(Records from a data collection)
-- Opening Marker --
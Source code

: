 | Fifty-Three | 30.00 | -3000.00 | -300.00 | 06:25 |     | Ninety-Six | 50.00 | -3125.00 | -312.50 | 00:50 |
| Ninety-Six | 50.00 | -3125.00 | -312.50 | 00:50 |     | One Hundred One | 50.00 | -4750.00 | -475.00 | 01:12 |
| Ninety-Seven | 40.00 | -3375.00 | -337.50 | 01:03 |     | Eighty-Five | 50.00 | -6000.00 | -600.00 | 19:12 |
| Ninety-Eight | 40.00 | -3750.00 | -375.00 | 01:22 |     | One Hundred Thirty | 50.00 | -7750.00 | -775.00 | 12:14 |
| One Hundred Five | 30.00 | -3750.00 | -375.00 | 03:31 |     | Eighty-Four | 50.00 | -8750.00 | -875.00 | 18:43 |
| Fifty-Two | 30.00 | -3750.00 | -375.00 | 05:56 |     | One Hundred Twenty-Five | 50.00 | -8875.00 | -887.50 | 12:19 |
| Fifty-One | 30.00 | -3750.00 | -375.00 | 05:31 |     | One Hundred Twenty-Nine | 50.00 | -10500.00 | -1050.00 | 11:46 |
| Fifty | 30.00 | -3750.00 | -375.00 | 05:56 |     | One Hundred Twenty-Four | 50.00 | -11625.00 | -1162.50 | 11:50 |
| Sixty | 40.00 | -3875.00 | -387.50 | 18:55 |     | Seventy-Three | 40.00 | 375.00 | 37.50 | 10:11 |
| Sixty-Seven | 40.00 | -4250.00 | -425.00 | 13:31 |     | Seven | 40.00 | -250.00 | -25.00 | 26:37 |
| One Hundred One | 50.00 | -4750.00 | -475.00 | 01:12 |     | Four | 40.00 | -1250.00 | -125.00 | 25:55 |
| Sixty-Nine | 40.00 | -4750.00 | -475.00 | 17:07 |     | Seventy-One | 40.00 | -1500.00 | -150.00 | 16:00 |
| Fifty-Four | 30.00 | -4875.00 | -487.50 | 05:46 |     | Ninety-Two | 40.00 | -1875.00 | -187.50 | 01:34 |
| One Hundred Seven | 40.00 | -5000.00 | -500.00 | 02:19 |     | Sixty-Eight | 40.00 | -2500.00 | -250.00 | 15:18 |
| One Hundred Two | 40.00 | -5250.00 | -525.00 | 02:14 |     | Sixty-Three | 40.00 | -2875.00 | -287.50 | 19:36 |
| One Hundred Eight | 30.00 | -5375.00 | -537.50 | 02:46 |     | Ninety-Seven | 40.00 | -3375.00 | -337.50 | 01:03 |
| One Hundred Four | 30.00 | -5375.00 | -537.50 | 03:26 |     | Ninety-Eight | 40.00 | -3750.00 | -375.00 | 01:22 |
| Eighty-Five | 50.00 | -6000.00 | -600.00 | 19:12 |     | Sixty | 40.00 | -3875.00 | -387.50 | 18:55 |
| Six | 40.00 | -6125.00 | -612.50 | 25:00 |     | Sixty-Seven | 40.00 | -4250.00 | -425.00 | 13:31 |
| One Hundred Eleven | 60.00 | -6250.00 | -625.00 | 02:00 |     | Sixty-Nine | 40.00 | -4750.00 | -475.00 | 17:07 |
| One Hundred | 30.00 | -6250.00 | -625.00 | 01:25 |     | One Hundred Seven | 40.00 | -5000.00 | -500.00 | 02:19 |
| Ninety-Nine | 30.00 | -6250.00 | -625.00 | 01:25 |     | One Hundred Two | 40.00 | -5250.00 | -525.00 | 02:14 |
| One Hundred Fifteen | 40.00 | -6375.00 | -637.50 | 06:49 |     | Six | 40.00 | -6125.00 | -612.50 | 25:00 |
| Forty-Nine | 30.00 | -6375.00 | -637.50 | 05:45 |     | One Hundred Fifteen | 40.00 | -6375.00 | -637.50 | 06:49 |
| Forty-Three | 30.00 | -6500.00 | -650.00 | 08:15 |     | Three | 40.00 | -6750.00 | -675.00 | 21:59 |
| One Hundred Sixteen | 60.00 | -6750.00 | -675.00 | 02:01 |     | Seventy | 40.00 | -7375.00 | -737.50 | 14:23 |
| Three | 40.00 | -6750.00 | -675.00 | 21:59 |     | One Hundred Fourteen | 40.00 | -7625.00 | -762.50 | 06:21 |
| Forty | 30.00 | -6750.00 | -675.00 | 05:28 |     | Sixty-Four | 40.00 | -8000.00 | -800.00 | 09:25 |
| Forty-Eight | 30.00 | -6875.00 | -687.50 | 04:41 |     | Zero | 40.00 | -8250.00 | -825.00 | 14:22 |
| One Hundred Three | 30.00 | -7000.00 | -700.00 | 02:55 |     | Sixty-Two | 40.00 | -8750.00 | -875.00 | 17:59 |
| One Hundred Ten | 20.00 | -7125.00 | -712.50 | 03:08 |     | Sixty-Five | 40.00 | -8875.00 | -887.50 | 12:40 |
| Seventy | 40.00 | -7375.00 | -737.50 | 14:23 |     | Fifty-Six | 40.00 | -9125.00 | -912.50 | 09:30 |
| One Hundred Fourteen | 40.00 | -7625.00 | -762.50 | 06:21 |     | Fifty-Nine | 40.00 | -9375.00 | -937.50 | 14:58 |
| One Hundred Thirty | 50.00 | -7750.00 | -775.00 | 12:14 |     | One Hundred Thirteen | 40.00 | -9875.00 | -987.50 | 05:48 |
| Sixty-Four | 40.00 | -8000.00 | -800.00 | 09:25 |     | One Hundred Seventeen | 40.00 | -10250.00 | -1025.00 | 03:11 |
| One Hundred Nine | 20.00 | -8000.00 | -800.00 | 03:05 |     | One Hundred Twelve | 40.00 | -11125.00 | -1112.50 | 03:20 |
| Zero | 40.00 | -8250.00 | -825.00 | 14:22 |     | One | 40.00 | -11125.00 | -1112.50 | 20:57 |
-- Closing Marker --
• [Problem]:
Of all the entries above, repeat only the lines from the line that has "One Hundred Eight" to the line that has "-1025.00 | 03:11 |", both lines included, exactly.

• [Answer]:
| One Hundred Eight | 30.00 | -5375.00 | -537.50 | 02:46 |     | Ninety-Seven | 40.00 | -3375.00 | -337.50 | 01:03 |
| One Hundred Four | 30.00 | -5375.00 | -537.50 | 03:26 |     | Ninety-Eight | 40.00 | -3750.00 | -375.00 | 01:22 |
| Eighty-Five | 50.00 | -6000.00 | -600.00 | 19:12 |     | Sixty | 40.00 | -3875.00 | -387.50 | 18:55 |
| Six | 40.00 | -6125.00 | -612.50 | 25:00 |     | Sixty-Seven | 40.00 | -4250.00 | -425.00 | 13:31 |
| One Hundred Eleven | 60.00 | -6250.00 | -625.00 | 02:00 |     | Sixty-Nine | 40.00 | -4750.00 | -475.00 | 17:07 |
| One Hundred | 30.00 | -6250.00 | -625.00 | 01:25 |     | One Hundred Seven | 40.00 | -5000.00 | -500.00 | 02:19 |
| Ninety-Nine | 30.00 | -6250.00 | -625.00 | 01:25 |     | One Hundred Two | 40.00 | -5250.00 | -525.00 | 02:14 |
| One Hundred Fifteen | 40.00 | -6375.00 | -637.50 | 06:49 |     | Six | 40.00 | -6125.00 | -612.50 | 25:00 |
| Forty-Nine | 30.00 | -6375.00 | -637.50 | 05:45 |     | One Hundred Fifteen | 40.00 | -6375.00 | -637.50 | 06:49 |
| Forty-Three | 30.00 | -6500.00 | -650.00 | 08:15 |     | Three | 40.00 | -6750.00 | -675.00 | 21:59 |
| One Hundred Sixteen | 60.00 | -6750.00 | -675.00 | 02:01 |     | Seventy | 40.00 | -7375.00 | -737.50 | 14:23 |
| Three | 40.00 | -6750.00 | -675.00 | 21:59 |     | One Hundred Fourteen | 40.00 | -7625.00 | -762.50 | 06:21 |
| Forty | 30.00 | -6750.00 | -675.00 | 05:28 |     | Sixty-Four | 40.00 | -8000.00 | -800.00 | 09:25 |
| Forty-Eight | 30.00 | -6875.00 | -687.50 | 04:41 |     | Zero | 40.00 | -8250.00 | -825.00 | 14:22 |
| One Hundred Three | 30.00 | -7000.00 | -700.00 | 02:55 |     | Sixty-Two | 40.00 | -8750.00 | -875.00 | 17:59 |
| One Hundred Ten | 20.00 | -7125.00 | -712.50 | 03:08 |     | Sixty-Five | 40.00 | -8875.00 | -887.50 | 12:40 |
| Seventy | 40.00 | -7375.00 | -737.50 | 14:23 |     | Fifty-Six | 40.00 | -9125.00 | -912.50 | 09:30 |
| One Hundred Fourteen | 40.00 | -7625.00 | -762.50 | 06:21 |     | Fifty-Nine | 40.00 | -9375.00 | -937.50 | 14:58 |
| One Hundred Thirty | 50.00 | -7750.00 | -775.00 | 12:14 |     | One Hundred Thirteen | 40.00 | -9875.00 | -987.50 | 05:48 |
| Sixty-Four | 40.00 | -8000.00 | -800.00 | 09:25 |     | One Hundred Seventeen | 40.00 | -10250.00 | -1025.00 | 03:11 |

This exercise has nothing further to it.